Atrás da cabeceira, oculto por uma pedra que o fechava com uma hermeticidade quase perfeita, havia um buraco, e nesse buraco uma escada de corda de vinte e cinco a trinta pés de comprimento.
Dantès examinou-a. Era de uma solidez a toda a prova.
- Quem lhe forneceu a corda necessária a este trabalho maravilhoso? - perguntou Dantès.
- Primeiro, utilizei algumas camisas que possuía; depois, os lençóis da minha cama, que desfiei durante os três anos de cativeiro em Fenestrelle. Quando me transferiram para o Castelo de If encontrei maneira de trazer comigo esses fios e continuei aqui o trabalho.

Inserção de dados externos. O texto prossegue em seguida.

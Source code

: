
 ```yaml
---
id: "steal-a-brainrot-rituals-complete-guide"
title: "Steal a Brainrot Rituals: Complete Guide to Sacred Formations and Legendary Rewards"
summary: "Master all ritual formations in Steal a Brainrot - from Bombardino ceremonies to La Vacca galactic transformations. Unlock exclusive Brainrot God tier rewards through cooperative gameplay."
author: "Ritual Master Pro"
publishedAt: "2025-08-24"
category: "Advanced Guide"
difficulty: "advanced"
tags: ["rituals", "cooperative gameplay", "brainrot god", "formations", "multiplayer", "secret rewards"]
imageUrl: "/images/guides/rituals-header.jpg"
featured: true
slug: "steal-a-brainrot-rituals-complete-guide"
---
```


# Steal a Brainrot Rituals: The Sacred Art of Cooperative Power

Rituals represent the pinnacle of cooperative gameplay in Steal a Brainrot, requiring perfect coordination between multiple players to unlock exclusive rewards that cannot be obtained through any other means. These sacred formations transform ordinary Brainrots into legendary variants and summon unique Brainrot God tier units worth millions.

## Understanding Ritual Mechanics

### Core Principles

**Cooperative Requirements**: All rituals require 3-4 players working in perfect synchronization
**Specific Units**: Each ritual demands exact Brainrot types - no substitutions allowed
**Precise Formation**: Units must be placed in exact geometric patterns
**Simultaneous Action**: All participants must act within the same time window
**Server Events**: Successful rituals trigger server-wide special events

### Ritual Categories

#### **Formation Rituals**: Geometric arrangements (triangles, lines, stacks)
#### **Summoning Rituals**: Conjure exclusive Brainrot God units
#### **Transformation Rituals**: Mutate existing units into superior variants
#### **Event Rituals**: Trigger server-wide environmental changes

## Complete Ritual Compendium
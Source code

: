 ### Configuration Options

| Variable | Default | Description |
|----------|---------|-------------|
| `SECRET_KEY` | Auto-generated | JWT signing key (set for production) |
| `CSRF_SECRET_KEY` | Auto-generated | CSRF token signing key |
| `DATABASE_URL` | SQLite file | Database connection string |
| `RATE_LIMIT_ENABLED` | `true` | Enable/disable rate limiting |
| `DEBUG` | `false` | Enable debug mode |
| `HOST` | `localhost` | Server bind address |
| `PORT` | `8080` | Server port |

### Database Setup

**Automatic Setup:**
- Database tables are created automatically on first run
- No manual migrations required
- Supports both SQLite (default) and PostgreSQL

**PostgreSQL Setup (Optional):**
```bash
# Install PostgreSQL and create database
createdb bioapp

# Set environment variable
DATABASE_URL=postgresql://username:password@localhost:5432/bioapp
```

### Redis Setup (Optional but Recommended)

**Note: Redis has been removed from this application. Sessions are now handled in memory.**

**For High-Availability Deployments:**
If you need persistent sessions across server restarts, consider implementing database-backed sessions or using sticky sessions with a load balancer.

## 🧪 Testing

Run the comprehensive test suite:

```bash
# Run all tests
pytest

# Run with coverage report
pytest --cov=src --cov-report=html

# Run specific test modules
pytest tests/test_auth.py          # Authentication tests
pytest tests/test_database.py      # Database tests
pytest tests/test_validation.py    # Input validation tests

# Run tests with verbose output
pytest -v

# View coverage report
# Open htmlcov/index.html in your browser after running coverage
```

- E nunca descobriram que os lençóis da sua cama não tinham bainha?
- Voltava a fazê-la.
- Com quê?
- Com esta agulha.
E o abade abriu um farrapo do seu vestuário e mostrou a Dantès uma haste comprida, aguçada e ainda enfiada, que trazia consigo.
- Sim - continuou Faria -, primeiro pensei em descravar esses varões e fugir pela janela, que é um bocadinho mais larga do que a sua, como vê, e que teria alargado mais no momento da minha evasão. Mas descobri que a janela dava para o pátio interior e renunciei ao meu projecto por ser demasiado arriscado. No entanto, conservei a escada para uma circunstância imprevista, para uma dessas evasões de que lhe falei e que o acaso proporciona.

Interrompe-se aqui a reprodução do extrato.